Exercise prompt: Up to and including the line with "#### 介绍lambda", output the records exactly as they appear.

Stored data:
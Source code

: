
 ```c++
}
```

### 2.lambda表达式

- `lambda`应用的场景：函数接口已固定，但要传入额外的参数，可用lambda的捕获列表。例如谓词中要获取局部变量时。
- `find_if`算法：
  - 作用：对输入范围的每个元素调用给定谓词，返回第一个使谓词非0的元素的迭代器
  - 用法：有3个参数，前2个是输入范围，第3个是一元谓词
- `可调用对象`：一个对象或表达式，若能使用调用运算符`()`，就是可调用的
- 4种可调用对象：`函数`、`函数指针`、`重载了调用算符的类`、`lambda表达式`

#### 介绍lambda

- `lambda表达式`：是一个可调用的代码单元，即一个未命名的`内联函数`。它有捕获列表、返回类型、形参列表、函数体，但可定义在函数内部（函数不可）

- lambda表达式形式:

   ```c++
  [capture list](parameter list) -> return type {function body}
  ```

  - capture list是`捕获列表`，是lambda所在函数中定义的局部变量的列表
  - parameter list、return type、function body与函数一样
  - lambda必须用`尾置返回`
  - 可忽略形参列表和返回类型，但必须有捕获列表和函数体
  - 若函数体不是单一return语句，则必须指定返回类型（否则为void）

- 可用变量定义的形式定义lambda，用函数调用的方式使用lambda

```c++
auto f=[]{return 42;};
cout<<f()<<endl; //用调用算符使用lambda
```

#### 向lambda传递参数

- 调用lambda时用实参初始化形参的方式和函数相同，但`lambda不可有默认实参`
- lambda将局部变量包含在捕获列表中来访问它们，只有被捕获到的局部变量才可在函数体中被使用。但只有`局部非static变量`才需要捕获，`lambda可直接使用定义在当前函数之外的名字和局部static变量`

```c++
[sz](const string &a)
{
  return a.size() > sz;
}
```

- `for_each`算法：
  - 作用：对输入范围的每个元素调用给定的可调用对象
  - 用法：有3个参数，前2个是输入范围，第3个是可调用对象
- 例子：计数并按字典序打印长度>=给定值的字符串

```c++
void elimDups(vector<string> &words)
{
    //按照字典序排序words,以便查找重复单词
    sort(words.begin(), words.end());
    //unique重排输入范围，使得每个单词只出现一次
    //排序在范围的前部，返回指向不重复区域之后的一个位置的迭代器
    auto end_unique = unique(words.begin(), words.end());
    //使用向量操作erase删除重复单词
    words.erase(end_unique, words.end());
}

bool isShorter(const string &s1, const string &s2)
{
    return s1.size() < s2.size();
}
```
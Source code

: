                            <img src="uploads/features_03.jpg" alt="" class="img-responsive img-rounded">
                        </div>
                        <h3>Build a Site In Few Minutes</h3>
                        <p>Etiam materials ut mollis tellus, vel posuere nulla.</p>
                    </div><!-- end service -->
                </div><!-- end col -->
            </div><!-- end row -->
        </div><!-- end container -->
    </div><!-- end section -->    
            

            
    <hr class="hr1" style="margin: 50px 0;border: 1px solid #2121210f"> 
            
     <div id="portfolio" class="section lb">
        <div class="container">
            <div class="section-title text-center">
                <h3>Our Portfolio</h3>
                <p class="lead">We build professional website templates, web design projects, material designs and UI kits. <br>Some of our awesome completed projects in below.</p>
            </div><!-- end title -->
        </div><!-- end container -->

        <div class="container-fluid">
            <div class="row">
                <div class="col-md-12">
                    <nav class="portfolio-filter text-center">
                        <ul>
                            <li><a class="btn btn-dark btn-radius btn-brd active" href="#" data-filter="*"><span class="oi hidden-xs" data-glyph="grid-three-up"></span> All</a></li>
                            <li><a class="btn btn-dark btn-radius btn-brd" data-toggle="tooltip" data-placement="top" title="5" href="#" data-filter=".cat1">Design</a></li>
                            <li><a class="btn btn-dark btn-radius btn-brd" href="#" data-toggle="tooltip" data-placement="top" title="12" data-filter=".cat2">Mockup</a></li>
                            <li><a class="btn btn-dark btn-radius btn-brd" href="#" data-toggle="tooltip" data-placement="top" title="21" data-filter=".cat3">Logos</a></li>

Written answer:
Source code

:
 ```c++
}
```

### 2.lambda表达式

- `lambda`应用的场景：函数接口已固定，但要传入额外的参数，可用lambda的捕获列表。例如谓词中要获取局部变量时。
- `find_if`算法：
  - 作用：对输入范围的每个元素调用给定谓词，返回第一个使谓词非0的元素的迭代器
  - 用法：有3个参数，前2个是输入范围，第3个是一元谓词
- `可调用对象`：一个对象或表达式，若能使用调用运算符`()`，就是可调用的
- 4种可调用对象：`函数`、`函数指针`、`重载了调用算符的类`、`lambda表达式`

#### 介绍lambda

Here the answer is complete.